UK parliamentary by-election

The 1911 Middleton by-election was a parliamentary by-election held on 2 August 1911 for the Middleton division of Lancashire, a constituency of the British House of Commons.

==Vacancy==
Ryland Adkins had been Liberal MP for Middleton since 1906 when he gained the seat from the Conservatives. Upon his appointment as Recorder of Nottingham on 17 July 1911, Adkins was obliged by the electoral law of the day to resign his seat and re-contest it at a by-election.

==Electoral history==

Ryland Adkins

General election December 1910: Middleton Electorate 15,391
| Party |  | Candidate | Votes | % | ±% |
|---|---|---|---|---|---|
|  | Liberal | Ryland Adkins | 7,071 | 52.9 | −2.1 |
|  | Liberal Unionist | William Hewins | 6,284 | 47.1 | +2.1 |
| Majority |  |  | 787 | 5.8 | −4.2 |
| Turnout |  |  | 13,355 | 86.8 | −3.7 |
|  | Liberal hold |  | Swing | -2.1 |  |

==Candidates==
Adkins's Unionist opponent was William Hewins who was his opponent at the December 1910 general election.

==Campaign==
The by-election was fought mainly on the issue of National Insurance which Hewins took up vigorously, if by some accounts rather cynically. In the course of the campaign Lloyd George had to send Adkins a letter for public consumption refuting in detail Hewins’ claims.

==Result==
Adkins held on, although Hewins reduced his majority again, this time to 411 votes.

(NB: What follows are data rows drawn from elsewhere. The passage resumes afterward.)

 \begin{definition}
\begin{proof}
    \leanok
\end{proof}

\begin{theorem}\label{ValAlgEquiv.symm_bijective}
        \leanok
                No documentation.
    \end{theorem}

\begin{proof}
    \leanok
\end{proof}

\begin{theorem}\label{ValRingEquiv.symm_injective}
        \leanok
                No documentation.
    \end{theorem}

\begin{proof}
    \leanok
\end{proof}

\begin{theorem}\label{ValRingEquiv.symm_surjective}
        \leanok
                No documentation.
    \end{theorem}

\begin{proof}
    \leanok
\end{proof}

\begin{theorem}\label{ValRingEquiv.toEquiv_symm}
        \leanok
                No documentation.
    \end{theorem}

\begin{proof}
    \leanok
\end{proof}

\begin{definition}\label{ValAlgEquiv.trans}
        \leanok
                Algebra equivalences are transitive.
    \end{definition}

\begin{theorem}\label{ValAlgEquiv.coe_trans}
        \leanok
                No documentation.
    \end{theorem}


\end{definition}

Middleton by-election, 1911 Electorate 15,447
| Party |  | Candidate | Votes | % | ±% |
|---|---|---|---|---|---|
|  | Liberal | Ryland Adkins | 6,863 | 51.5 | −1.4 |
|  | Liberal Unionist | William Hewins | 6,452 | 48.5 | +1.4 |
| Majority |  |  | 411 | 3.0 | −2.8 |
| Turnout |  |  | 13,315 | 86.2 | −0.6 |
|  | Liberal hold |  | Swing | -1.4 |  |

==Aftermath==
Hewins was elected in a by-election at Hereford in 1912.
A General Election was due to take place by the end of 1915. By the autumn of 1914, the following candidates had been adopted to contest that election.

General Election 1914/15: Middleton Electorate
| Party |  | Candidate | Votes | % | ±% |
|---|---|---|---|---|---|
|  | Liberal | Ryland Adkins |  |  |  |
|  | Unionist |  |  |  |  |

Due to the outbreak of war, the election never took place. In 1918, following boundary changes, the Middleton constituency was combined with Prestwich.

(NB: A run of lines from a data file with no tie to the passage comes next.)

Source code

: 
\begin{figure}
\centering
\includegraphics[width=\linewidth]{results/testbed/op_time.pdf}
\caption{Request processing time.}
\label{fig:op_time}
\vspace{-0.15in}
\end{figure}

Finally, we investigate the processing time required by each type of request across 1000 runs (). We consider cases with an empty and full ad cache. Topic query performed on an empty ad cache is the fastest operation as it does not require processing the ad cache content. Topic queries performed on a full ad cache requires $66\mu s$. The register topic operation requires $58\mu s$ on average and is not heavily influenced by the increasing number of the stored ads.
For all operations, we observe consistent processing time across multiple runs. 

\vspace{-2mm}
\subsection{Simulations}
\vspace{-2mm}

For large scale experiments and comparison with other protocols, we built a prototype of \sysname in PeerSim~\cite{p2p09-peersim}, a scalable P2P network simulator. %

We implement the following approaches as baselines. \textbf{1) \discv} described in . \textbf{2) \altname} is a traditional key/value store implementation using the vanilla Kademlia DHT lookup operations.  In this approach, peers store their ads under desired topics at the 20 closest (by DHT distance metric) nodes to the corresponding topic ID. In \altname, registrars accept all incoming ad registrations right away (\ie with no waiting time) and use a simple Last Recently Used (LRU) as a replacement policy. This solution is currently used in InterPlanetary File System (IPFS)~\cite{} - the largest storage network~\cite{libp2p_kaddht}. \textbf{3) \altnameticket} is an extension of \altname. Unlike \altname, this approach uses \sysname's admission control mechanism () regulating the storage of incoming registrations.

General election 14 December 1918: Middleton & Prestwich Electorate 36,563
| Party |  | Candidate | Votes | % | ±% |
|---|---|---|---|---|---|
|  | Liberal | Ryland Adkins | 14,831 | 69.5 | +18.0 |
|  | Labour | John B Battle | 6,501 | 30.5 | New |
| Majority |  |  | 8,330 | 39.0 | +36.0 |
| Turnout |  |  | 21,332 |  |  |
|  | Liberal win (new seat) |  |  |  |  |

- Adkins was the endorsed candidate of the Coalition Government.